Les deux insécurités actuelles majeures qui préoccupent la sphère politique et la société civile, celle liée au terrorisme et celle liée aux problèmes écologiques, s’enracinent dans le même terreau : les velléités de domination qui s’exercent à tous niveaux, vis-à-vis de la planète, des autres et de soi-même (notre nature instinctive et sensible) et qui engendrent de la destruction.
Pour un écopsychologue, il ne peut y avoir un seul front mais plusieurs, qui sont autant de manifestations, certes différentes, d’une même attitude envers l’environnement, envers les autres humains et envers soi. Il s’agit donc d’être vigilant à la nécessité d’œuvrer à tous les niveaux : personnel et collectif (un niveau qui implique non seulement la société mais aussi tous les éléments de cette Terre).
Les menaces actuelles révèlent les excès de notre monde occidental. Elles renvoient à notre responsabilité, qui pour autant n’enlève pas la responsabilité des autres humains impliqués. Elles nous demandent de changer notre manière d’être et de nous comporter. Il s’agit réellement d’entrer en relation, de reconnaître que nous sommes des êtres en lien avec autrui, de réaliser que l’autre compte.
« La question fatidique pour notre époque n’est pas, comme le soutenait Freud, de savoir si l’instinct de vie peut gagner sur l’instinct de mort.., mais si oui ou non nous choisirons de trouver des voies collectives pour porter notre peine et notre souffrance, pour nous renforcer, de manière à ce que nous puissions arrêter de nier la vie et ainsi revenir à elle. » (Andy Fisher) [11]
(Décembre 2015)
Références
[1] Philippe Descola, La composition des mondes, Flammarion, octobre 2015, p. 124.

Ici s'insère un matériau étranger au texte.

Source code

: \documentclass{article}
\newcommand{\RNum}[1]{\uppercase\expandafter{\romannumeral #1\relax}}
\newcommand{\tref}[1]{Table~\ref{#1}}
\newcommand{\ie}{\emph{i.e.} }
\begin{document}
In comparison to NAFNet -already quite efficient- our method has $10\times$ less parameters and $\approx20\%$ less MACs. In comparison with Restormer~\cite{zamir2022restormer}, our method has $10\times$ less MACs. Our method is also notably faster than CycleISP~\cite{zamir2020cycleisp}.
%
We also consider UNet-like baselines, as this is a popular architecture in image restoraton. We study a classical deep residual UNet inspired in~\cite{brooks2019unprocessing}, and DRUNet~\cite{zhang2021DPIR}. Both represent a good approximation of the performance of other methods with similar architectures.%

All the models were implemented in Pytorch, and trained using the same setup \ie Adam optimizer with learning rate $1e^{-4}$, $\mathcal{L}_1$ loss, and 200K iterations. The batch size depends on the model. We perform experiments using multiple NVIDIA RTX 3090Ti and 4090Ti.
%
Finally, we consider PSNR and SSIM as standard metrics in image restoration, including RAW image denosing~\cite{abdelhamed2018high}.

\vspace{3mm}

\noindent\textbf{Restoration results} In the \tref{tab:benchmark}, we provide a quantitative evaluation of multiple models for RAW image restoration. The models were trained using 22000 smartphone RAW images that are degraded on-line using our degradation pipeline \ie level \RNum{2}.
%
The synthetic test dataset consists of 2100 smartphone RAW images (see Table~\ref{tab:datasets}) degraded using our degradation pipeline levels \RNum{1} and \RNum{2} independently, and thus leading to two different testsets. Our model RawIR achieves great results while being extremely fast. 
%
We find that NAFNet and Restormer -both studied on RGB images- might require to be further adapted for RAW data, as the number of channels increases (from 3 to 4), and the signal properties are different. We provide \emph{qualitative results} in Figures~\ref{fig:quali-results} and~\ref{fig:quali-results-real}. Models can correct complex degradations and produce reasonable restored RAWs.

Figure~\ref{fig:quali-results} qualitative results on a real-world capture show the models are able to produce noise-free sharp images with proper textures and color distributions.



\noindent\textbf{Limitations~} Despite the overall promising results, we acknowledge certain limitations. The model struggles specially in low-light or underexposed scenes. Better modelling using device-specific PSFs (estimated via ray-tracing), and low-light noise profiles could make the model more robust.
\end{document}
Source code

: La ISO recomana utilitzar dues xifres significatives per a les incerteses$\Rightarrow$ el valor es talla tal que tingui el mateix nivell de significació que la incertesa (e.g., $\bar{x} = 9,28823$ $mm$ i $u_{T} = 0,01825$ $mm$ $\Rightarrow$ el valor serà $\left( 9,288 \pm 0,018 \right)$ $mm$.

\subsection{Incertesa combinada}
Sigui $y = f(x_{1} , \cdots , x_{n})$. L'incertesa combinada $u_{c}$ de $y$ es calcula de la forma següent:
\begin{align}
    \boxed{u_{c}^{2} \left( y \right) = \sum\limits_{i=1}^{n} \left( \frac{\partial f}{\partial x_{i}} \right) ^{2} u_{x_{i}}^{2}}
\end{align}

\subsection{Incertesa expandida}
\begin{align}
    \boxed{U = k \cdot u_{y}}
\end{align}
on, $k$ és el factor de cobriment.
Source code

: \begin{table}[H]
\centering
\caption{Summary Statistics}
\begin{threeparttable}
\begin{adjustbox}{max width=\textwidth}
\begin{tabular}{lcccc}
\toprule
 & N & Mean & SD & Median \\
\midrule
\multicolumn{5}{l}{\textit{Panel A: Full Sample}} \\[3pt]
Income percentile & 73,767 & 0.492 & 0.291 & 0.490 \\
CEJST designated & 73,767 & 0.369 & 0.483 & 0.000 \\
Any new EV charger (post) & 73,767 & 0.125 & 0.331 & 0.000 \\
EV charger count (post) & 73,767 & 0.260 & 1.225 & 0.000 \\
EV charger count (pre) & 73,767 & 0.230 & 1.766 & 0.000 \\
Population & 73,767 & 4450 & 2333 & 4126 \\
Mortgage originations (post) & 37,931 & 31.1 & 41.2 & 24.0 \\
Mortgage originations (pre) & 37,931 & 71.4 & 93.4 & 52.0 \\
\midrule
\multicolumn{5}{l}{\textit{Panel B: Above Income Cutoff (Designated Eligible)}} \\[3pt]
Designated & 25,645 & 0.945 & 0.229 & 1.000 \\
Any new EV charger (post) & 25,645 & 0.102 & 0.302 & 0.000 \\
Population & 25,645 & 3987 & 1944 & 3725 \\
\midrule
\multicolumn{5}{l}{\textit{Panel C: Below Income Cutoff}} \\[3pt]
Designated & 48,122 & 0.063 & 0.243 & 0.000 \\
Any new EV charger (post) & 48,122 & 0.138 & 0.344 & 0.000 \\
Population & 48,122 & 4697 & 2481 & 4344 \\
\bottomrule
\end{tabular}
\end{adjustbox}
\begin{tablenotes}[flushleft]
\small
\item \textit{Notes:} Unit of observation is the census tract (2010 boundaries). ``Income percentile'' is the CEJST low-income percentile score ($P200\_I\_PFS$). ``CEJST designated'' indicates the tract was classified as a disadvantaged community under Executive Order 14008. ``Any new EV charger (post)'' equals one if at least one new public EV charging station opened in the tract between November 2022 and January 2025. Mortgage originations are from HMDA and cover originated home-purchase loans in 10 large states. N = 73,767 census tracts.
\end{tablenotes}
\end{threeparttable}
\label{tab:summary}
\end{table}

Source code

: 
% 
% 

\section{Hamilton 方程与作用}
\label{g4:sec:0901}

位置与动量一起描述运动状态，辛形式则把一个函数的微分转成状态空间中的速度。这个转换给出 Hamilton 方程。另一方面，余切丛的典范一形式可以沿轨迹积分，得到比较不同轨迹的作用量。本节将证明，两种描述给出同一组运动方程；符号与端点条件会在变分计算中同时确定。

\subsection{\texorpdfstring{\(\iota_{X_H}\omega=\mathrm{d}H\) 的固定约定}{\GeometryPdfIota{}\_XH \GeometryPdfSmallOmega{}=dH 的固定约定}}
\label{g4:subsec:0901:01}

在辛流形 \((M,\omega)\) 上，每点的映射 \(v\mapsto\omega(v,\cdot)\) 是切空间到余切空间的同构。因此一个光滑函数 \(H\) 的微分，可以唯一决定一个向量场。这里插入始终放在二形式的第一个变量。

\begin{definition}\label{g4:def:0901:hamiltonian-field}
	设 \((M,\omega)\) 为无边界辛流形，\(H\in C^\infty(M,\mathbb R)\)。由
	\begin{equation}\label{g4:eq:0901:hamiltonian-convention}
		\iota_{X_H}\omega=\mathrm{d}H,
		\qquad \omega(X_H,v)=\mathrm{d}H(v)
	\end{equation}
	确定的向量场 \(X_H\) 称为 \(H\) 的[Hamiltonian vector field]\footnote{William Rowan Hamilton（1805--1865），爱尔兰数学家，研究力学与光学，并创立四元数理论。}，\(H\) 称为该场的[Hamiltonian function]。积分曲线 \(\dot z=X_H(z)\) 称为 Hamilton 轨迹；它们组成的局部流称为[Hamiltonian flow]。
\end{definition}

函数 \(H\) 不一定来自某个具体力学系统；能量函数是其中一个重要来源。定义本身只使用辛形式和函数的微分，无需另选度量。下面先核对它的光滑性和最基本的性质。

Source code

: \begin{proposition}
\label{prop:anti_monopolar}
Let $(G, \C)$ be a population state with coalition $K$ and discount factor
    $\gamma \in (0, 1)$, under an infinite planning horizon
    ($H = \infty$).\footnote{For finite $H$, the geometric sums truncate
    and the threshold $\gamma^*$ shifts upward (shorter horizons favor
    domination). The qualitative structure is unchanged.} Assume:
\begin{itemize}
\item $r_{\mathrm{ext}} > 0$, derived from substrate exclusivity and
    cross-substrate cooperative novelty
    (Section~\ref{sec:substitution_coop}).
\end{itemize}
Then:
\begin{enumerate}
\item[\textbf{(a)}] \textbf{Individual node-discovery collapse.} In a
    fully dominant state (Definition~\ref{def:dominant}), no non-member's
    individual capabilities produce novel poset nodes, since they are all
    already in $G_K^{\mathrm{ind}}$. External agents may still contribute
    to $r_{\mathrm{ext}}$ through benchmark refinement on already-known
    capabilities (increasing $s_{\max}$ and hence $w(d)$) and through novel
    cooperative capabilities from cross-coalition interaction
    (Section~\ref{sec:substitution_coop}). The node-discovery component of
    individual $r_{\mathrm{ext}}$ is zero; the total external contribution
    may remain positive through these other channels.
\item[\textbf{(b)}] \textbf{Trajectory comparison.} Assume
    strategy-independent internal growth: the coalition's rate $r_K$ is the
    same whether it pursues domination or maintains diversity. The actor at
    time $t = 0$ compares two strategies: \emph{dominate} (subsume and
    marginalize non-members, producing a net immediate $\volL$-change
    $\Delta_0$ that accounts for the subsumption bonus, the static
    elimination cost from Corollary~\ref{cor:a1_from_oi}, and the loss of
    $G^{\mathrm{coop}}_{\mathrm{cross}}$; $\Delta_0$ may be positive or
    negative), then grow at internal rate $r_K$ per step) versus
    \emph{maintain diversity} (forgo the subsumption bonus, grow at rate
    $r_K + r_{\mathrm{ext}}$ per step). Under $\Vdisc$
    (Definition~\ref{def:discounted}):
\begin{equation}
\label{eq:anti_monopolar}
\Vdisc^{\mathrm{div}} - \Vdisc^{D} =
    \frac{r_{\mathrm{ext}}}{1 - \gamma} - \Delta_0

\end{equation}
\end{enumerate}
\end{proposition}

[2] Cf. Harold Searles : « En ce qui concerne l’environnement non humain : tant qu’on reste incapable de percevoir celui-ci comme significatif et réel face à soi-même, on ne parvient pas à s’en distinguer à un niveau psychologique profond. On ne saurait, par rapport à lui, ni s’éprouver intimement parenté, ni radicalement différent. » (L’environnement non humain, Gallimard, 1986, p. 357)
[3] Georges Gusdorf, Mythe et métaphysique, Flammarion, 1984, p.205.
[4] Marie Romanens, Le divan et le prie-Dieu, Desclée de Brouwer, 2008, p. 55.
[5] Mais une telle censure vis-à-vis de la chair, vis-à-vis de la vie sensible de l’intime, n’est-elle pas au fond le problème de tous les monothéismes ?
https://blogs.mediapart.fr/nicolas-romeas/blog/311015/sauver-le-climat-la-planete-et-letre-humain-par-roland-gori-et-nicolas-romeas
[6] Dans l’article « Ce harcèlement financier qui maltraite les hommes et la planète »
[7] Voir Marie Romanens et Patrick Guérin, « Un monde de robots » dans Pour une écologie intérieure, Renouer avec le sauvage, Payot, 2010, p. 79 à 84.
[8] Société saine, société aliénée, cité par Searles p. 355.
[9] « Sauver le climat, la planète… et l’être humain », 31 octobre 2015, Mediapart https://blogs.mediapart.fr/nicolas-romeas/blog/311015/sauver-le-climat-la-planete-et-letre-humain-par-roland-gori-et-nicolas-romeas
[10] Cf. l’article « La relation Homme-Nature »
[11] Andy Fisher, Radical Ecopsychology, Psychology in the service of Life, State University of New York Press, 2002, p. 190.